(Stored data entries)
* * * * * * *

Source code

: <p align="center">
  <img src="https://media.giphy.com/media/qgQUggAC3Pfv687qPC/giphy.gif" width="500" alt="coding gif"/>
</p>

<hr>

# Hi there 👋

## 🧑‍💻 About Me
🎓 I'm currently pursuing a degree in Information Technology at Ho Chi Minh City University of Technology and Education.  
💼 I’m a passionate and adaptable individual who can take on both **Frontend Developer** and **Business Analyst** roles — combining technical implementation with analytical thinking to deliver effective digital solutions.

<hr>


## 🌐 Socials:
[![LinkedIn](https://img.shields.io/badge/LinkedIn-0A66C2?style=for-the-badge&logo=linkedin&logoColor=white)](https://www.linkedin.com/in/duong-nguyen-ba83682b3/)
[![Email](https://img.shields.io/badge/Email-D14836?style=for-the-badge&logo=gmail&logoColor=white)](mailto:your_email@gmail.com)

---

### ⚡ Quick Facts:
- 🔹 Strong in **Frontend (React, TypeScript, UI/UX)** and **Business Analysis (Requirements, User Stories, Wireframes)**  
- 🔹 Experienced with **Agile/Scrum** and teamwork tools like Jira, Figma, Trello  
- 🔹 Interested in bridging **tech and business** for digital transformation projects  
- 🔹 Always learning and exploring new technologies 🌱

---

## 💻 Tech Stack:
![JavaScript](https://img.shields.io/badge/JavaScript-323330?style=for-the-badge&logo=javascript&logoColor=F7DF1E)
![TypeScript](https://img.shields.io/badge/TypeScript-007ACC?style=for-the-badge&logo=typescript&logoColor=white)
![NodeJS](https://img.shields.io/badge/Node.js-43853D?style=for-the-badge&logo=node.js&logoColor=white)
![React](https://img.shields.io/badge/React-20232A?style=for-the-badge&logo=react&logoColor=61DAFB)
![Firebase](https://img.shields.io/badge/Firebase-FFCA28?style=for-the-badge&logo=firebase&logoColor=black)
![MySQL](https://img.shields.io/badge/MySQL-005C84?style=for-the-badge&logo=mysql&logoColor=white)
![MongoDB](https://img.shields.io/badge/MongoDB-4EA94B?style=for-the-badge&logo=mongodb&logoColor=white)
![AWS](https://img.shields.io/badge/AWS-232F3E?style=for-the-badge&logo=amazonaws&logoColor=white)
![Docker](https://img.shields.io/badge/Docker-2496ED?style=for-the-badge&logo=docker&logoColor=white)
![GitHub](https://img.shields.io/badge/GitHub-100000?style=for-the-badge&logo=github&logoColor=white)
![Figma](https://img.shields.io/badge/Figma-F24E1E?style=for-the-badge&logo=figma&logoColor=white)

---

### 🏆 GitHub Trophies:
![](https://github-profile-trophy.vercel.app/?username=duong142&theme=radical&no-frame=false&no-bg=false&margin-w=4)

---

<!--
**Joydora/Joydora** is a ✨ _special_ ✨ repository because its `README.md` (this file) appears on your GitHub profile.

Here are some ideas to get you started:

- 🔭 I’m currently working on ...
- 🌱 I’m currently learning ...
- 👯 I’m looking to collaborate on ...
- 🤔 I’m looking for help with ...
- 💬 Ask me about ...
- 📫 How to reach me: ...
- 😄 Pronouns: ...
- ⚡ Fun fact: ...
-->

* * * * * * *

**DIRECTIONS**: Would you copy out each line of the records above where the word "TypeScript" occurs?

**EXPECTED ANSWER**:
- 🔹 Strong in **Frontend (React, TypeScript, UI/UX)** and **Business Analysis (Requirements, User Stories, Wireframes)**  
![TypeScript](https://img.shields.io/badge/TypeScript-007ACC?style=for-the-badge&logo=typescript&logoColor=white)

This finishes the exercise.